With 1,68A this means 5,08W - nearly exact the estimation :wink:

I would recommend at least 100µF.

The rated current of the motor flows in both directions between the driver and the buffer capacitor. The direction of flow changes at quite a high frequency. The buffer capacitor must compensate for this, as modern power supplies units normally only supply current but cannot absorb any.

Thank you!

On the project I just built, I'm running two NEMA23 steppers with only 650mah of current between them, using a single 2209 chip and they run very smoothly. One of the things that 2209s are known for is their ability to drive motors with less power than most other systems. If you are running 4 motors off a single chip you would still be well under the rated capacity of the 2209 which I believe is 2a. If you're running them off 4 separate 2209s each should have a supply but it does not have to be very large. My motors are rated current/phase: 2.8A, Phase Resistance: 0.9ohms, Inductance: 2.5mH+/-20%(1KHz)
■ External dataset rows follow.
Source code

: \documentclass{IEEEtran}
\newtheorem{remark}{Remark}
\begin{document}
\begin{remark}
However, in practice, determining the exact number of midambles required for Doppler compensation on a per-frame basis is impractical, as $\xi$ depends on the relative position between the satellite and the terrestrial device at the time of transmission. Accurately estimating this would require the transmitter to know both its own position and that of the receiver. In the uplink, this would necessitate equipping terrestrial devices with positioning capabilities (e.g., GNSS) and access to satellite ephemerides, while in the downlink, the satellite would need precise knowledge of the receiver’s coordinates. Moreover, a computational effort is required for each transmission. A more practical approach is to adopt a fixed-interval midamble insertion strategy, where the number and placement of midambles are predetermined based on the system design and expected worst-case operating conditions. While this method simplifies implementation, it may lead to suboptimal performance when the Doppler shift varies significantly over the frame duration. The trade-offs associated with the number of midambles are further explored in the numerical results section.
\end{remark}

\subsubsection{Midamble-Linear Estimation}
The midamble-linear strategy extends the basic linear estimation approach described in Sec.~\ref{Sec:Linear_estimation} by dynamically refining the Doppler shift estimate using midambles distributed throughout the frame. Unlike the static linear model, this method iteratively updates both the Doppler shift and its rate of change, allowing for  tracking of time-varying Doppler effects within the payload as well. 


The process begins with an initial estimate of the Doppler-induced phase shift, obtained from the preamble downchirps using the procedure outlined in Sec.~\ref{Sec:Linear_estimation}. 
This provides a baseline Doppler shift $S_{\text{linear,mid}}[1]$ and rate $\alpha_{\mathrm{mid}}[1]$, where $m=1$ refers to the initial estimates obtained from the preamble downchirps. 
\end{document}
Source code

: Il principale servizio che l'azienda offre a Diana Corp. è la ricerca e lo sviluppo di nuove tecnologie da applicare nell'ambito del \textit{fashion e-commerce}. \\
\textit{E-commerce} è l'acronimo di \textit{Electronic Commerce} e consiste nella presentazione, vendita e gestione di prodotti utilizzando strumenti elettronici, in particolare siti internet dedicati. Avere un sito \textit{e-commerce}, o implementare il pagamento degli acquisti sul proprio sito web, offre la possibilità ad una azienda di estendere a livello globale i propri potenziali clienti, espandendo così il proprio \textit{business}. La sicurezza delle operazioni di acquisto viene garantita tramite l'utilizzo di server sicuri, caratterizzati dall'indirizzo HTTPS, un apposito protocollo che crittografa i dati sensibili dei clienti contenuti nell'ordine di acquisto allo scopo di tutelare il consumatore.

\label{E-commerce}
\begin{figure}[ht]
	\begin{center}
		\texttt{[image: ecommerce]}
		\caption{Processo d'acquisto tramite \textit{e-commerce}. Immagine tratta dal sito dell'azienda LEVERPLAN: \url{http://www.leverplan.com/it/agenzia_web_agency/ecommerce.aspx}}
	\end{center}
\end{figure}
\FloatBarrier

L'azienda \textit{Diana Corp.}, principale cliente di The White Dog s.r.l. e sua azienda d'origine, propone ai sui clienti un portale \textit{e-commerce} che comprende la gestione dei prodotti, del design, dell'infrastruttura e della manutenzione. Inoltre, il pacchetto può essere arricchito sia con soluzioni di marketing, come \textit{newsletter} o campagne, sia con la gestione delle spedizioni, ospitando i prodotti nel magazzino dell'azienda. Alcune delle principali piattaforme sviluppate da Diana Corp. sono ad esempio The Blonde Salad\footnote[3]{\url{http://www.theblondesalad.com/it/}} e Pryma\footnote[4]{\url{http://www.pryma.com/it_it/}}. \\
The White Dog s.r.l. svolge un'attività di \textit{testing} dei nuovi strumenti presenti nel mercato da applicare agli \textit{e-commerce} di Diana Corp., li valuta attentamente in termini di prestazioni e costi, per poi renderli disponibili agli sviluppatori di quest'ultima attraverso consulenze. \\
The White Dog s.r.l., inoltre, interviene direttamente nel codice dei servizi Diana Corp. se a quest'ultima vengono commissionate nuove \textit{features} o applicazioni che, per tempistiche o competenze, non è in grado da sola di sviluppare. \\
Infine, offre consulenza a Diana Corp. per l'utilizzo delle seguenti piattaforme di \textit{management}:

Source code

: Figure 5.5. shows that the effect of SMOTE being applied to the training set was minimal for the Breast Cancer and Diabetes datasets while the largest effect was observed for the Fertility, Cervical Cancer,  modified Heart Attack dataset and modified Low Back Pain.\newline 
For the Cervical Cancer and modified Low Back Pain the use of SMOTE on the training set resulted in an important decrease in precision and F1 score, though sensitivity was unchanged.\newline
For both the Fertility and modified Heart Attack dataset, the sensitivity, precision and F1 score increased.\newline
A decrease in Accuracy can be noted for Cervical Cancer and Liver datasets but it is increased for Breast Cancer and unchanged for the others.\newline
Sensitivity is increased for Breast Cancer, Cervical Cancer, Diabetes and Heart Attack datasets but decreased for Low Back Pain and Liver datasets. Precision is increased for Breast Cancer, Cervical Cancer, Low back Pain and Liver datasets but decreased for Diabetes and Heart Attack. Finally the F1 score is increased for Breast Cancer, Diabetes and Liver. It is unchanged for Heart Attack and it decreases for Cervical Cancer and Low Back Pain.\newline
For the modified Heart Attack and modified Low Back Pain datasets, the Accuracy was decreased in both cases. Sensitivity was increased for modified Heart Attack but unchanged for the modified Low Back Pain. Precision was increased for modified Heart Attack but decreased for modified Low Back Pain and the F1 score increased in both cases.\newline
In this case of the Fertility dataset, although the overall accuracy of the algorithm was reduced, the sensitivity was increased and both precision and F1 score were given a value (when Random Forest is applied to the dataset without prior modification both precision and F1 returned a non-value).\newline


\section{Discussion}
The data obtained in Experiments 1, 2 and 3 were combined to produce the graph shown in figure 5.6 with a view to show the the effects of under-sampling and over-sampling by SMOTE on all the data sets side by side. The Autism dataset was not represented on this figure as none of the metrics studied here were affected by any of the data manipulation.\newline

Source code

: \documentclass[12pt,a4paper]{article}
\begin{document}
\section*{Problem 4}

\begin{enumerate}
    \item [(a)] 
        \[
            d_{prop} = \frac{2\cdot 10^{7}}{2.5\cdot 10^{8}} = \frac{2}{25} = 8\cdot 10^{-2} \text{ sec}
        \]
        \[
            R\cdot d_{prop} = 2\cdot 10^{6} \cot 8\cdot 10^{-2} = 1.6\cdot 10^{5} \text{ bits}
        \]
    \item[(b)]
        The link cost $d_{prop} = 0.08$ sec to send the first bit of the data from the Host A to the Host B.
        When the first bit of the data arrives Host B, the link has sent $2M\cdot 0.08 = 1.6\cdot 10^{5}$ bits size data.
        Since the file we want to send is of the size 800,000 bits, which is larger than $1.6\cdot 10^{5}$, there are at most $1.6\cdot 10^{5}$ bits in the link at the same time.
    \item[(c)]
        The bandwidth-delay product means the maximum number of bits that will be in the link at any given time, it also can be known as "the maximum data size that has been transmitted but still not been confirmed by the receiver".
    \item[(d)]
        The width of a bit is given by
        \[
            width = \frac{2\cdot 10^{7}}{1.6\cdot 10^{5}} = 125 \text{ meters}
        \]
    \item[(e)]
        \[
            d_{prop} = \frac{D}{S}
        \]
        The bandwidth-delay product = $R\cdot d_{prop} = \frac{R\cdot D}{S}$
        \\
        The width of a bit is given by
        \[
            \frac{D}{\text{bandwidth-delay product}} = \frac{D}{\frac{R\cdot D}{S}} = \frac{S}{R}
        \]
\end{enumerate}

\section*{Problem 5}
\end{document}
Are you able to control each motor individually (maybe a stupid question)? So far, using a 24V/5A power supply seems to work fine, but tbh I haven't driven the motors for long periods of time.

No, they run in parallel. the 2209 thinks they are one motor.
But if you want to run four individually you just need 4 2209s...

Yes, that's my current setup. Quite some soldering involved but it seems to work well.

I'd love to see pictures. I'm looking to build a cnc system using 2209s

I have two of these, as I am running 8 motors from two ESP32s. I hope to be able to have PCB boards printed for future iterations.
I am using them to tune a self-built string instrument, so the motors (geared at 5:1) run at low speeds/high torque. They are very silent at the low speeds I need. I am using microstepping and UART communication.
I wish I could include a schematic but haven't gotten around to learning that yet.

Are there grbl boards for esp32s? I know there are for arduinos - predesigned to take four 2209s at a time... lot less wiring work!